RECORDED DATA –

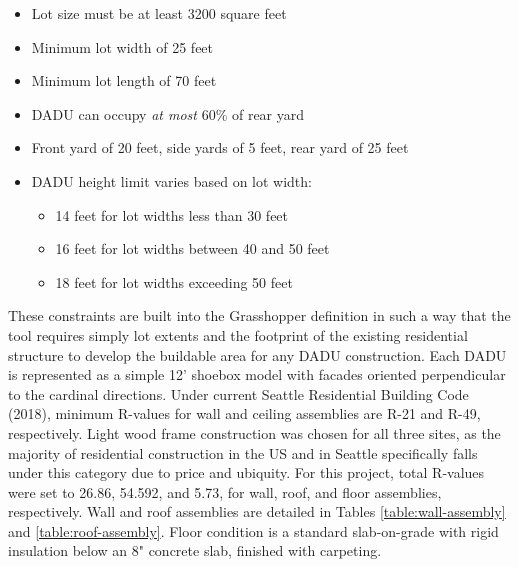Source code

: \documentclass[sagev,times,Review,doublespace]{sagej}
\begin{document}
\begin{itemize}
	\item Lot size must be at least 3200 square feet
	\item Minimum lot width of 25 feet
	\item Minimum lot length of 70 feet
	\item DADU can occupy \textit{at most} 60\% of rear yard	
	\item Front yard of 20 feet, side yards of 5 feet, rear yard of 25  feet
	\item DADU height limit varies based on lot width: \begin{itemize}
	\item 14 feet for lot widths less than 30 feet
	\item 16 feet for lot widths between 40 and 50 feet
	\item 18 feet for lot widths exceeding 50 feet \end{itemize}
\label{zoning-restrictions}
\end{itemize}

These constraints are built into the Grasshopper definition in such a way that the tool requires simply lot extents and the footprint of the existing residential structure to develop the buildable area for any DADU construction. Each DADU is represented as a simple 12' shoebox model with facades oriented  perpendicular to the cardinal directions. Under current Seattle Residential Building Code (2018), minimum R-values for wall and ceiling assemblies are R-21 and R-49, respectively. Light wood frame construction was chosen for all three sites, as the majority of residential construction in the US and in Seattle specifically falls under this category due to price and ubiquity. For this project, total R-values were set to 26.86, 54.592, and 5.73, for wall, roof, and floor assemblies, respectively. Wall and roof assemblies are detailed in Tables \ref{table:wall-assembly} and \ref{table:roof-assembly}. Floor condition is a standard slab-on-grade with rigid insulation below an 8" concrete slab, finished with carpeting.
\end{document}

EXERCISE –
Restate the data word for word while omitting each picture.

SOLUTION TO THIS PROBLEM –
Source code

: \documentclass[sagev,times,Review,doublespace]{sagej}
\begin{document}
\begin{itemize}
	\item Lot size must be at least 3200 square feet
	\item Minimum lot width of 25 feet
	\item Minimum lot length of 70 feet
	\item DADU can occupy \textit{at most} 60\% of rear yard	
	\item Front yard of 20 feet, side yards of 5 feet, rear yard of 25  feet
	\item DADU height limit varies based on lot width: \begin{itemize}
	\item 14 feet for lot widths less than 30 feet
	\item 16 feet for lot widths between 40 and 50 feet
	\item 18 feet for lot widths exceeding 50 feet \end{itemize}
\label{zoning-restrictions}
\end{itemize}

These constraints are built into the Grasshopper definition in such a way that the tool requires simply lot extents and the footprint of the existing residential structure to develop the buildable area for any DADU construction. Each DADU is represented as a simple 12' shoebox model with facades oriented  perpendicular to the cardinal directions. Under current Seattle Residential Building Code (2018), minimum R-values for wall and ceiling assemblies are R-21 and R-49, respectively. Light wood frame construction was chosen for all three sites, as the majority of residential construction in the US and in Seattle specifically falls under this category due to price and ubiquity. For this project, total R-values were set to 26.86, 54.592, and 5.73, for wall, roof, and floor assemblies, respectively. Wall and roof assemblies are detailed in Tables \ref{table:wall-assembly} and \ref{table:roof-assembly}. Floor condition is a standard slab-on-grade with rigid insulation below an 8" concrete slab, finished with carpeting.
\end{document}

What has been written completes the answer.